*Required work:* Return each line, exactly as given, from the one containing "MDN provides a" through the end of the entries below, and skip the rest.

*** Material for the task ***

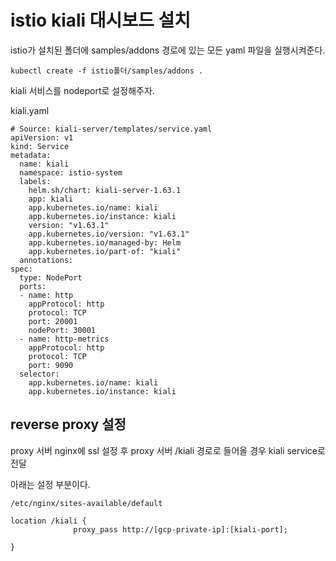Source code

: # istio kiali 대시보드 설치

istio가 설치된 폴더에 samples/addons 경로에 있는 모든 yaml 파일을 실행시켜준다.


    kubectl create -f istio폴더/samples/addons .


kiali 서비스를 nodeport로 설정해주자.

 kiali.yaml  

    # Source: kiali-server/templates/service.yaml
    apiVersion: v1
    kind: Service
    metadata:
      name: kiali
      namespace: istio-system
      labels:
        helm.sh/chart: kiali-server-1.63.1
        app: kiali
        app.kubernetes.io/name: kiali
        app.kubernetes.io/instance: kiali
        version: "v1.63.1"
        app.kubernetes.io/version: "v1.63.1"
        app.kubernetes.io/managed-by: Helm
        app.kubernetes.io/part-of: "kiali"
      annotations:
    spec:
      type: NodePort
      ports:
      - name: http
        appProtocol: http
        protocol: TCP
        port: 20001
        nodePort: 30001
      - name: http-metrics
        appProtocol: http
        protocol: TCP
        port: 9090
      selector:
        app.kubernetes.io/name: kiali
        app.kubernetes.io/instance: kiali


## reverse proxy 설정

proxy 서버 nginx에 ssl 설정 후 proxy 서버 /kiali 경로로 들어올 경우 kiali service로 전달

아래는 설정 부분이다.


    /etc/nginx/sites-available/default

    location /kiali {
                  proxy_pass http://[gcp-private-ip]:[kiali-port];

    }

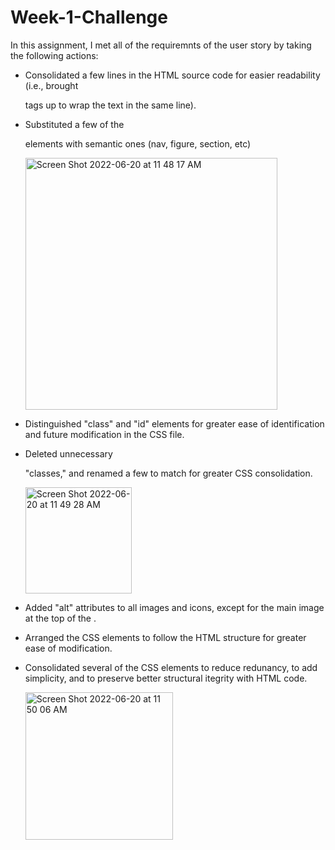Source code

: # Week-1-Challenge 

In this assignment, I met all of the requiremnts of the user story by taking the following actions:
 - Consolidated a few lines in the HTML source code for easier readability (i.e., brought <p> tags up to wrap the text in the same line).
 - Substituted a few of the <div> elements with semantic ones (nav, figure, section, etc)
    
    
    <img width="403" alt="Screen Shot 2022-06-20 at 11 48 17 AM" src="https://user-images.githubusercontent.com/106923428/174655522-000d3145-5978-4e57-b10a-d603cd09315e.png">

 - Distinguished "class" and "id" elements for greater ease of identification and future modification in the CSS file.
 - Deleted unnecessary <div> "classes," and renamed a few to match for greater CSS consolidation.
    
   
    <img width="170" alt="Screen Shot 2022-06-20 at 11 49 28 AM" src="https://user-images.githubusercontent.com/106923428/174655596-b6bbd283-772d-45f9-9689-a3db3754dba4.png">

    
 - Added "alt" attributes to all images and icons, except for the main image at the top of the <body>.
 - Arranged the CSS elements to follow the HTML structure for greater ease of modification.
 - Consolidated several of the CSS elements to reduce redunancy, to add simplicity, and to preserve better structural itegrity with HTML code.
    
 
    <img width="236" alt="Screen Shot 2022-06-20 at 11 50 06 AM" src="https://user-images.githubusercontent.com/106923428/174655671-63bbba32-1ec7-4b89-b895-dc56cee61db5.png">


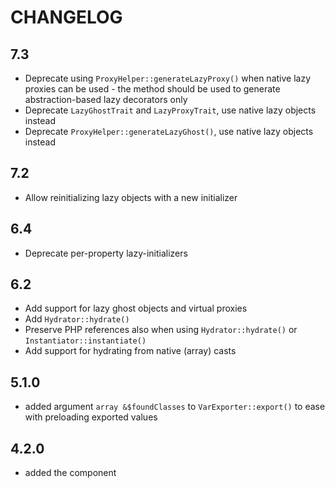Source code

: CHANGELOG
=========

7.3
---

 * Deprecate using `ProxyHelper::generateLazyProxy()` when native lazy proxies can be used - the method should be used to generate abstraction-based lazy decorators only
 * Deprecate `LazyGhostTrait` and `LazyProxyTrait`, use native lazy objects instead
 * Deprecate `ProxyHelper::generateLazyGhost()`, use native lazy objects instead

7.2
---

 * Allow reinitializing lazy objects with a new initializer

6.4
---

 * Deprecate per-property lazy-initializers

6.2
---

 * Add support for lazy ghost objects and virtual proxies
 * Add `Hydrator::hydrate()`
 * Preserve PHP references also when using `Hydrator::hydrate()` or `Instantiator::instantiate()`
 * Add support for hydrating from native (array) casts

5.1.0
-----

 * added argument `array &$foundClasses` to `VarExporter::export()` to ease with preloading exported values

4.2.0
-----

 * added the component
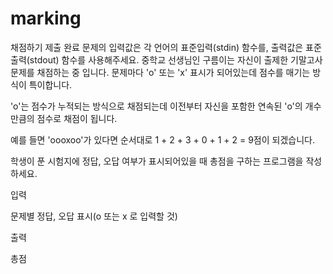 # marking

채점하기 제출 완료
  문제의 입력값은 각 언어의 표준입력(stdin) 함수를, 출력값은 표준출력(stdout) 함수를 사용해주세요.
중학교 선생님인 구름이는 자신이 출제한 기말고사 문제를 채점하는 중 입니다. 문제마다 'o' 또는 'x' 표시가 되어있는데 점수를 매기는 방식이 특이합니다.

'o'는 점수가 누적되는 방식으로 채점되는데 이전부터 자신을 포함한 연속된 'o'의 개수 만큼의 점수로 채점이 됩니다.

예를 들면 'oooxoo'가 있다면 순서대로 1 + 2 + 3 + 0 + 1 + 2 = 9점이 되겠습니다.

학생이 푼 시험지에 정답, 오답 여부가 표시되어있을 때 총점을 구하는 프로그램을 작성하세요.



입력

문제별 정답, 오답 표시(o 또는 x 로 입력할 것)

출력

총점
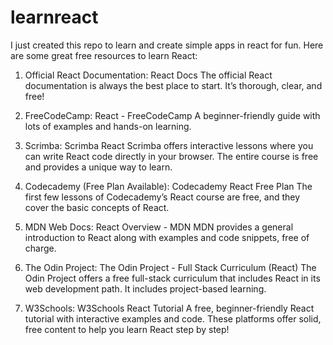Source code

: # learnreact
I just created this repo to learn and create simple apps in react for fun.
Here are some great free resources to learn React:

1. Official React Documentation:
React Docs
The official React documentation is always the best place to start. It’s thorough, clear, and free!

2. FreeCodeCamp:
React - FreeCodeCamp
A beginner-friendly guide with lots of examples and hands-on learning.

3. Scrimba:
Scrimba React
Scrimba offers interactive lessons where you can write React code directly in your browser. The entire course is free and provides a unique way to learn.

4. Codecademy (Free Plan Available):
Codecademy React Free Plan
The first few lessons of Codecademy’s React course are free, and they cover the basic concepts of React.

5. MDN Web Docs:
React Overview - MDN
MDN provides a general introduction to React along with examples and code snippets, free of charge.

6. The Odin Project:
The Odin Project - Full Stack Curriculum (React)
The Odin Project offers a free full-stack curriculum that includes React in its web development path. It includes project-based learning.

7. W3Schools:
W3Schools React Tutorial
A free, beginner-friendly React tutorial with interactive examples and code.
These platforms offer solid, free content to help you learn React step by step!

*** End of Material for the task ***

*Response:*
MDN provides a general introduction to React along with examples and code snippets, free of charge.

6. The Odin Project:
The Odin Project - Full Stack Curriculum (React)
The Odin Project offers a free full-stack curriculum that includes React in its web development path. It includes project-based learning.

7. W3Schools:
W3Schools React Tutorial
A free, beginner-friendly React tutorial with interactive examples and code.
These platforms offer solid, free content to help you learn React step by step!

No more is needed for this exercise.